The steep tariff hikes, effected earlier this month by the battered telcos which held prices at rock bottom levels for nearly five years, can help more than double their operating profit to Rs 60,570 crore in FY21 from Rs 29,450 crore in FY19, says a report. It is a “structural positive” for the sector which has been weighed down by weak cash flows and mounting debt levels, leading domestic ratings agency Crisil said on Monday, adding the hikes are a good opportunity for the industry to “repair its financials and become sustainable”.
In the aftermath of the adjusted gross revenue order by the Supreme Court that favoured the government view, all the major telcos hiked subscriber tariffs by up to 40 percent, starting with the prepaid customers.
The Supreme Court order on the AGR puts a burden of Rs 1.47 lakh crore on the industry that has been bleeding for years and sitting on a debt pile of close to Rs 4 lakh crore. “The crucial part now is pricing discipline and extent of down-trading from current plans to cheaper ones by subscribers. That will determine the kind of net gains that telcos will make in the near-term,” said Sachin Gupta, a senior director at Crisil.

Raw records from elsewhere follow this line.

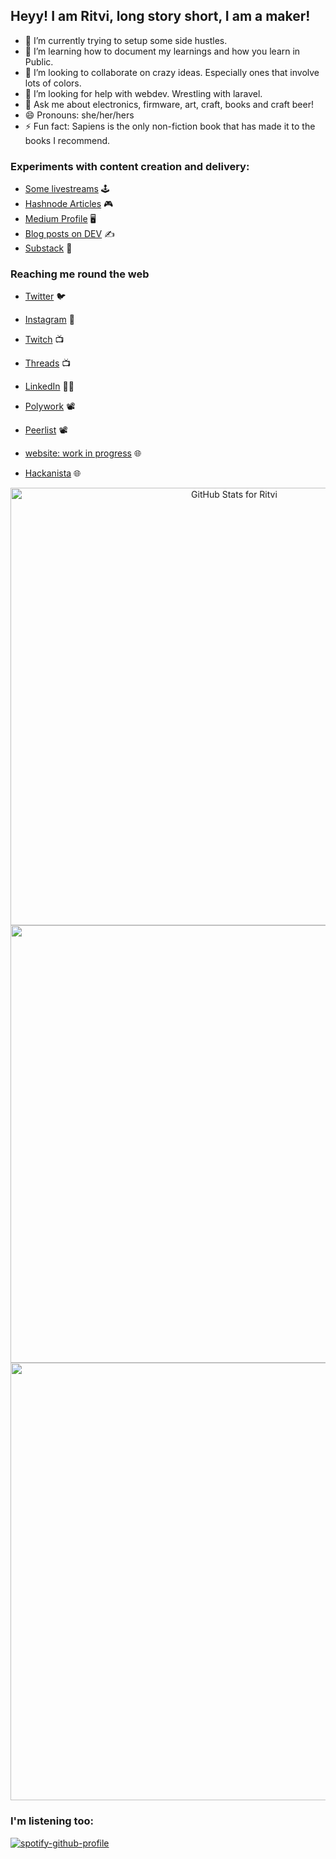 
## Heyy! I am Ritvi, long story short, I am a maker!


- 🔭 I’m currently trying to setup some side hustles.
- 🌱 I’m learning how to document my learnings and how you learn in Public.
- 👯 I’m looking to collaborate on crazy ideas. Especially ones that involve lots of colors.
- 🤔 I’m looking for help with webdev. Wrestling with laravel.
- 💬 Ask me about electronics, firmware, art, craft, books and craft beer! 
- 😄 Pronouns: she/her/hers
- ⚡ Fun fact: Sapiens is the only non-fiction book that has made it to the books I recommend.

  
### Experiments with content creation and delivery:
  
  <p align="center">

- [Some livestreams](https://www.youtube.com/playlist?list=PLc7ESKFnTiLBOHKesp5apJrU0vta3jkCk) 🕹️
- [Hashnode Articles](https://ritvi.hashnode.dev/) 🎮
- [Medium Profile](https://ritvi.medium.com/) 🖥️
- [Blog posts on DEV](https://dev.to/ritvi) ✍️
- [Substack](https://ritvi.substack.com/) 🎥

 </p>
 
 ### Reaching me round the web
  
  <p align="center">

- [Twitter](http://twitter.com/frenzyritz13) :bird:
- [Instagram](http://instagram.com/frenzy.works) 📸
- [Twitch](http://twitch.tv/ritvim) 📺
- [Threads](http://twitch.tv/ritvim) 📺 
- [LinkedIn](http://linkedin.com/in/ritvimishra) 👩‍💻
- [Polywork](https://peerlist.io/ritvi) 📽 
- [Peerlist](https://www.polywork.com/ritvi) 📽 
- [website: work in progress]() 🌐 
- [Hackanista](https://devpost.com/frenzyritz13) 🌐

   </p>

<p align = "center">


<img src="https://github-readme-streak-stats.herokuapp.com?user=frenzyritz13&theme=radical&date_format=j%20M%5B%20Y%5D" alt="GitHub Stats for Ritvi" width="700">

<img src="https://github-readme-stats.vercel.app/api?username=frenzyritz13&show_icons=true&theme=radical" width="700">

<img src="https://github-readme-stats.vercel.app/api/top-langs/?username=frenzyritz13&layout=compact&theme=radical" width="700">
  
  </p>
  
 <p align="center">
  
 </p>
 
 <p align="center">
  
  ### I'm listening too:

[![spotify-github-profile](https://spotify-github-profile.vercel.app/api/view?uid=tu9xv3sy0gbek689djximab18&cover_image=true&theme=novatorem&bar_color=53b14f&bar_color_cover=true)](https://spotify-github-profile.vercel.app/api/view?uid=tu9xv3sy0gbek689djximab18&redirect=true)
  
 </p>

The industry’s debt to operating profit ratio will come down to 4.6 times from the present 7.5 times, if the operating profit improvements indeed happen as expected, the agency said, adding the top three players presently owe Rs 3.3 lakh crore to the system.

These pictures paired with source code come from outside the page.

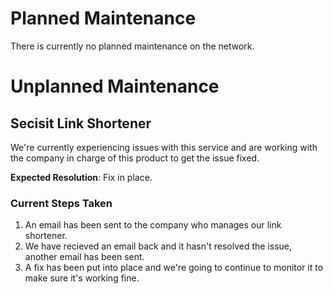 # Planned Maintenance
There is currently no planned maintenance on the network.

# Unplanned Maintenance

## Secisit Link Shortener
We're currently experiencing issues with this service and are working with the company in charge of this product to get the issue fixed.

**Expected Resolution**: Fix in place.

### Current Steps Taken
1. An email has been sent to the company who manages our link shortener.
2. We have recieved an email back and it hasn't resolved the issue, another email has been sent.
3. A fix has been put into place and we're going to continue to monitor it to make sure it's working fine.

The average revenue per user, arguably the most widely tracked number by analysts, will go up by 25 percent following the price hikes to Rs 145 next fiscal from Rs 116 earlier, the agency said.

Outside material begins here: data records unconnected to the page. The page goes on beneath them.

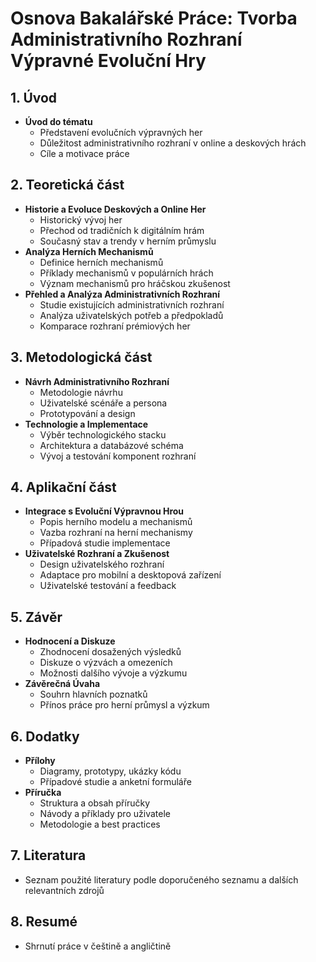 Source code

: # Osnova Bakalářské Práce: Tvorba Administrativního Rozhraní Výpravné Evoluční Hry

## 1. Úvod
- **Úvod do tématu**
  - Představení evolučních výpravných her
  - Důležitost administrativního rozhraní v online a deskových hrách
  - Cíle a motivace práce

## 2. Teoretická část
- **Historie a Evoluce Deskových a Online Her**
  - Historický vývoj her
  - Přechod od tradičních k digitálním hrám
  - Současný stav a trendy v herním průmyslu
- **Analýza Herních Mechanismů**
  - Definice herních mechanismů
  - Příklady mechanismů v populárních hrách
  - Význam mechanismů pro hráčskou zkušenost
- **Přehled a Analýza Administrativních Rozhraní**
  - Studie existujících administrativních rozhraní
  - Analýza uživatelských potřeb a předpokladů
  - Komparace rozhraní prémiových her

## 3. Metodologická část
- **Návrh Administrativního Rozhraní**
  - Metodologie návrhu
  - Uživatelské scénáře a persona
  - Prototypování a design
- **Technologie a Implementace**
  - Výběr technologického stacku
  - Architektura a databázové schéma
  - Vývoj a testování komponent rozhraní

## 4. Aplikační část
- **Integrace s Evoluční Výpravnou Hrou**
  - Popis herního modelu a mechanismů
  - Vazba rozhraní na herní mechanismy
  - Případová studie implementace
- **Uživatelské Rozhraní a Zkušenost**
  - Design uživatelského rozhraní
  - Adaptace pro mobilní a desktopová zařízení
  - Uživatelské testování a feedback

## 5. Závěr
- **Hodnocení a Diskuze**
  - Zhodnocení dosažených výsledků
  - Diskuze o výzvách a omezeních
  - Možnosti dalšího vývoje a výzkumu
- **Závěrečná Úvaha**
  - Souhrn hlavních poznatků
  - Přínos práce pro herní průmysl a výzkum

## 6. Dodatky
- **Přílohy**
  - Diagramy, prototypy, ukázky kódu
  - Případové studie a anketní formuláře
- **Příručka**
  - Struktura a obsah příručky
  - Návody a příklady pro uživatele
  - Metodologie a best practices

## 7. Literatura
- Seznam použité literatury podle doporučeného seznamu a dalších relevantních zdrojů

## 8. Resumé
- Shrnutí práce v češtině a angličtině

It said 80 percent of the additional revenue will flow straight into the operating profit given the high operating leverage at which the companies operate.
The agency said its analysis shows every Re 1 added to the Arpu adds about Rs 1,000 crore to the industry’s operating profit, and going by the same, the overall operating profit will double to Rs 60,570 crore in FY21 from Rs 29,450 crore in FY19.
The tariff hikes would accelerate SIM consolidation and curb subscriber additions, it added. On the AGR, it said its base-case assumes a payout of Rs 50,000 crore in license fee arrears by the industry.
“Any additional liability will stretch their balance sheets and necessitate fresh equity infusion and support from sponsors to maintain credit profiles,” another Crisil director Nitesh Jain said, adding he has not factored in the 5G spends.